The improvements and alterations in Oberg’s theory of culture shock imply that other writers still look up to him as the person attributed to having coined the term ‘culture shock.’ The changes suggest that Oberg’s work attracted interest in a topic of study that was previously overlooked and understudied. According to Roskell, there is a large number of writers currently interested and carrying out research related to culture shock. The contribution of Oberg’s theory of culture shock to anthropology is manifested through the works of a new writer.

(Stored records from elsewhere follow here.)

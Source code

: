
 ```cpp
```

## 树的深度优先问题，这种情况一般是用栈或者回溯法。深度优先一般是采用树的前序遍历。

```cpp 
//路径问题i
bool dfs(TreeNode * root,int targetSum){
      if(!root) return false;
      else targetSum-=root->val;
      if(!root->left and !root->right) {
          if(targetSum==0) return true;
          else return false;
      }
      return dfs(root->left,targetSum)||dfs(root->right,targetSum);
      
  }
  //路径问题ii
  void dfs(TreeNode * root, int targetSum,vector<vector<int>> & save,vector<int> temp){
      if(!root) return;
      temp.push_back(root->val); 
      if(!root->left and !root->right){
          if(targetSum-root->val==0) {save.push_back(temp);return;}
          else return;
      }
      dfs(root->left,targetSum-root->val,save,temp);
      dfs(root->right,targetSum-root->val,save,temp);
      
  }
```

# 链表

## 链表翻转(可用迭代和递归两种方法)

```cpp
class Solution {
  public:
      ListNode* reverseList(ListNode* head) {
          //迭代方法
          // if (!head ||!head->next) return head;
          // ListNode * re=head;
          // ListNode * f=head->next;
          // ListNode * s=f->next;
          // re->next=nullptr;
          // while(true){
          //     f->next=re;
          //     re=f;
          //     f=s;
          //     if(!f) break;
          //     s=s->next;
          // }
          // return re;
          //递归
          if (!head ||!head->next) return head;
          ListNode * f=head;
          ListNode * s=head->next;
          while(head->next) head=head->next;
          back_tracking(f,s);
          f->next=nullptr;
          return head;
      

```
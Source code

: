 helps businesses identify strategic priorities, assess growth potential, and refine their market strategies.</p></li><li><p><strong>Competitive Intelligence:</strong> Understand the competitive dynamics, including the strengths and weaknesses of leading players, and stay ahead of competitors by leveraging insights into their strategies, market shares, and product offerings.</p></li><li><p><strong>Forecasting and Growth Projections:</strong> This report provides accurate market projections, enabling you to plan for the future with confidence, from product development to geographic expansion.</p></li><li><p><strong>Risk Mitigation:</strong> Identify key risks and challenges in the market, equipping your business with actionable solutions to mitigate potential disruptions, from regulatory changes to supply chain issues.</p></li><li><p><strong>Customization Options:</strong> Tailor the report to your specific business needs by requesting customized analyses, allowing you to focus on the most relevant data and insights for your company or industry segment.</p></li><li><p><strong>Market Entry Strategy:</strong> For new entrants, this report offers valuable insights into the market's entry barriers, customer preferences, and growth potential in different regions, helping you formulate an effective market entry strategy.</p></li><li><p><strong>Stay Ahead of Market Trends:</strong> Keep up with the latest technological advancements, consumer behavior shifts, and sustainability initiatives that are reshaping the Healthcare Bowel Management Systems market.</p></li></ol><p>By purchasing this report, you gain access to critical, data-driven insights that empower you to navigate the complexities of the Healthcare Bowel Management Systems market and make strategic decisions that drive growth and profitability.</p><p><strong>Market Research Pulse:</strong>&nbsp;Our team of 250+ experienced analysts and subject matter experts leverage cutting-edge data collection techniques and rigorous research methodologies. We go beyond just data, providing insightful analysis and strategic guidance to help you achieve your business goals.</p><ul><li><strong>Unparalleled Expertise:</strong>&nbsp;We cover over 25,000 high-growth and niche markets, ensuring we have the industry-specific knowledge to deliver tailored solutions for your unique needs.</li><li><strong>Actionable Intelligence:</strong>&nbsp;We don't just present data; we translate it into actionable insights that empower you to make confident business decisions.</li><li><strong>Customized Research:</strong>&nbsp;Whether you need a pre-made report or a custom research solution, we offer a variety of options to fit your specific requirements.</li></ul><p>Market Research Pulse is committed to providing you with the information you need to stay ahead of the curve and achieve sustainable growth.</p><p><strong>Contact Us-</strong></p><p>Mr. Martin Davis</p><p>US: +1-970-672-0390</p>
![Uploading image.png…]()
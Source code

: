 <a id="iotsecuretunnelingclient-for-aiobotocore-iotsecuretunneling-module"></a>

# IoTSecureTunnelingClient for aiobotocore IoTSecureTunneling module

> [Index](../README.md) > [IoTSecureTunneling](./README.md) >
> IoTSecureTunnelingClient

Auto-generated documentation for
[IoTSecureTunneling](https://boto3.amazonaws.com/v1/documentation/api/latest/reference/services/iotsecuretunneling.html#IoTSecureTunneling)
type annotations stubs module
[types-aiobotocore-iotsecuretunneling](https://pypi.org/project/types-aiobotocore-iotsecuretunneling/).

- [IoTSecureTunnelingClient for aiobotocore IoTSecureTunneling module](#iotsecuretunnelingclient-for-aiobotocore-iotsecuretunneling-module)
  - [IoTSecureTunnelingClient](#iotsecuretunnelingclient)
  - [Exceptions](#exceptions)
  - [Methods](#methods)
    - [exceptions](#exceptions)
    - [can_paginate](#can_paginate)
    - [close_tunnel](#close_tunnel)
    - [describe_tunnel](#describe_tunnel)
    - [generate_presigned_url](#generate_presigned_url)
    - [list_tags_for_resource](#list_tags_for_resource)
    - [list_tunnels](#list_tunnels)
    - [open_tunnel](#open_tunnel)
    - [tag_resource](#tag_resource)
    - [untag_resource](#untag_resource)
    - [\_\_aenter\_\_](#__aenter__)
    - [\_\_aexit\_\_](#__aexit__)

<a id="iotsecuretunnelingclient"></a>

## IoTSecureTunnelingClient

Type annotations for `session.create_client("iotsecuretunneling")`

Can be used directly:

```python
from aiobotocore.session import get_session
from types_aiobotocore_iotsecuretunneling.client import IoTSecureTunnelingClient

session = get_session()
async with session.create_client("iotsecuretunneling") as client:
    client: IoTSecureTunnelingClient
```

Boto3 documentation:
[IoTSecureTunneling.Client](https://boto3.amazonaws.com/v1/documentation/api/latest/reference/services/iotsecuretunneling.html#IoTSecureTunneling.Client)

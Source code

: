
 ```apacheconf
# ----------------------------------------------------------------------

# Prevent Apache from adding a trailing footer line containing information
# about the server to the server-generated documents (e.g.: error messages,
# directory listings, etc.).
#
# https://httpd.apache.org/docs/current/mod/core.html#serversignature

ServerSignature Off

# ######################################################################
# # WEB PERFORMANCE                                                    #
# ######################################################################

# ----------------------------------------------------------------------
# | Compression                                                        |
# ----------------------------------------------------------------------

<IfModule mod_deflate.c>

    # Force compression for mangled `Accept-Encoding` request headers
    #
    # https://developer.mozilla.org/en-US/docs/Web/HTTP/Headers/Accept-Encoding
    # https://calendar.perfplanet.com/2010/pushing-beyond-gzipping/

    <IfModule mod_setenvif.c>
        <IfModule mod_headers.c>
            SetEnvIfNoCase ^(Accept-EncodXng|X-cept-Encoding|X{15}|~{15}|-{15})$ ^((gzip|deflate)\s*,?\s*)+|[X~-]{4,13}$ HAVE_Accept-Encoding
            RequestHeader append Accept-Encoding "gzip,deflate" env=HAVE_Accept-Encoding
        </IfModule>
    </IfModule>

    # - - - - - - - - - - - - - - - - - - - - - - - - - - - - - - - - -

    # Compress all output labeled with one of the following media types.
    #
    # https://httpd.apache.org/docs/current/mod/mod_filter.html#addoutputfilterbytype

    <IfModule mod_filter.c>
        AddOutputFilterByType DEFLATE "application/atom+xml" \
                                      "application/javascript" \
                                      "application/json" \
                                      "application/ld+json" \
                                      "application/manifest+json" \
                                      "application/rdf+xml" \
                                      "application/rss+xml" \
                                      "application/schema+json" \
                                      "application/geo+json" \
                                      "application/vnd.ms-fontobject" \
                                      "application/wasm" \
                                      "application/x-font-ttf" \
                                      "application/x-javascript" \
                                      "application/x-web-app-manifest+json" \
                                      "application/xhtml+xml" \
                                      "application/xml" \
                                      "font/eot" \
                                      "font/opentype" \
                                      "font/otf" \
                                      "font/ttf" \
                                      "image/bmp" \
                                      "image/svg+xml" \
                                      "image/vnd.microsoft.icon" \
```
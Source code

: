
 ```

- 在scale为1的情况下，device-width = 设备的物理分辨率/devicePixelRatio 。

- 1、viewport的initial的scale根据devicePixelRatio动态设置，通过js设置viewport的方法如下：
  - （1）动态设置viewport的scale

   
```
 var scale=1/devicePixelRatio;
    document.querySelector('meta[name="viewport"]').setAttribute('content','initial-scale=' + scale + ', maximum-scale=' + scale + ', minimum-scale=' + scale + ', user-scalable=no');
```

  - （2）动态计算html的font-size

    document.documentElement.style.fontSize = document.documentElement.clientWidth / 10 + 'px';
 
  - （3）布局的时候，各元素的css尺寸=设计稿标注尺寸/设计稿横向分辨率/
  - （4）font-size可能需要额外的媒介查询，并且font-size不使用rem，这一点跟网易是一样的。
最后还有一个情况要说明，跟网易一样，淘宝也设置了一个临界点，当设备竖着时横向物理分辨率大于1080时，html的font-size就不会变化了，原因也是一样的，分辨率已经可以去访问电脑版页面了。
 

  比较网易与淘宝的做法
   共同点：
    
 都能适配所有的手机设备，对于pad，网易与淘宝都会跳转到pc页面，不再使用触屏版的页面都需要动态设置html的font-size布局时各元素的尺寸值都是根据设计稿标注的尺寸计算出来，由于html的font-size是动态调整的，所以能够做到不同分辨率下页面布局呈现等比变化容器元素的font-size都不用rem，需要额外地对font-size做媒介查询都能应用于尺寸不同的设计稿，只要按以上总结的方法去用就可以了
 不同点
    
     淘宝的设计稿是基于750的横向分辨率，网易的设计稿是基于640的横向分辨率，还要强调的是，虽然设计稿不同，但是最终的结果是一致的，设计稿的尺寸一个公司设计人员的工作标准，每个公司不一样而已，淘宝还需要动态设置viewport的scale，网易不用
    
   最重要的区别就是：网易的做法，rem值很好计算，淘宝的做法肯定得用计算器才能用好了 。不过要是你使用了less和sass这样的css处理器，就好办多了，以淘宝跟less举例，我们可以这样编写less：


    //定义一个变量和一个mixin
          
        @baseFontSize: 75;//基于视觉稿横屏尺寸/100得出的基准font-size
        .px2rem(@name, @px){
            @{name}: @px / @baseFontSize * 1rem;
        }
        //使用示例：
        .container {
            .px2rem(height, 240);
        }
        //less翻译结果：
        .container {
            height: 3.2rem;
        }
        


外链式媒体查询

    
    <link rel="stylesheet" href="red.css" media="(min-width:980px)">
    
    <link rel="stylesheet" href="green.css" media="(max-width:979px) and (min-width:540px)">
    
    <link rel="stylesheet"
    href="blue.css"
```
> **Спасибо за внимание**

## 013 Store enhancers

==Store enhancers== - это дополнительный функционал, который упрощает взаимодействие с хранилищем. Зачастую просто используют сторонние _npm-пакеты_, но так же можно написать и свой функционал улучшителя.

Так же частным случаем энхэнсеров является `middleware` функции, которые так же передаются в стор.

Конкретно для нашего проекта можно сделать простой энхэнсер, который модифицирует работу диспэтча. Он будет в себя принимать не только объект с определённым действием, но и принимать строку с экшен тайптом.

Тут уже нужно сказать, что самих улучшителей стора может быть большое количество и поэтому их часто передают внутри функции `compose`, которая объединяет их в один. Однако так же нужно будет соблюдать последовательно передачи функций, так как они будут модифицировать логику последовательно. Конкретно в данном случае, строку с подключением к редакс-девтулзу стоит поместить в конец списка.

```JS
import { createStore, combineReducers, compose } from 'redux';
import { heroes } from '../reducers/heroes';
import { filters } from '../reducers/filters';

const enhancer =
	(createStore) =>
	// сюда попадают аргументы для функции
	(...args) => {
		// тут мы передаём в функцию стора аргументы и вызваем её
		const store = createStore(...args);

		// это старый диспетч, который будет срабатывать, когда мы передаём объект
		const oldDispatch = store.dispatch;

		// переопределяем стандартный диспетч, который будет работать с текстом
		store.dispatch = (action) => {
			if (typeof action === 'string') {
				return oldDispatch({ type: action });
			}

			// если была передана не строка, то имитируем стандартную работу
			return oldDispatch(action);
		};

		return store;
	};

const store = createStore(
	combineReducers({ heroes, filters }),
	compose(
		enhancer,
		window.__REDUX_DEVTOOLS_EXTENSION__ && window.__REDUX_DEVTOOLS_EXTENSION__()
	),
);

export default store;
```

Moreover, updating and altering the theory of culture shock since its first appearance show that theories are subject to change over time. Since Oberg came up with the theory in 1954, it has undergone massive changes that have made it more insightful and enlightening in matters of culture shock. Apart from being an inspiration to other writers, Oberg’s work has helped diversify research on culture. More writers are now exploring other domains related to culture that was of less interest to scholars and researchers. Nellie argues that diversified research has contributed to culture theory altered to include more aspects relate to the contemporary world. For example, Oberg disregarded the issue of refugees in his theory but due to increased problems related to refugees, numerous researches and studies have been carried out relating the issue of refugees to culture shock. Therefore, though Oberg coined the term ‘culture shock’ and presented the theory of culture shock, his work has acted as a base on which more encompassing and more insightful studies have been based (Goldstein, 353). Also, Oberg’s theory of culture shock has contributed to the emergence of a new group of writers who researches solutions to culture shock. These writers have based their solutions according to the views Oberg presents in his theory of culture shock.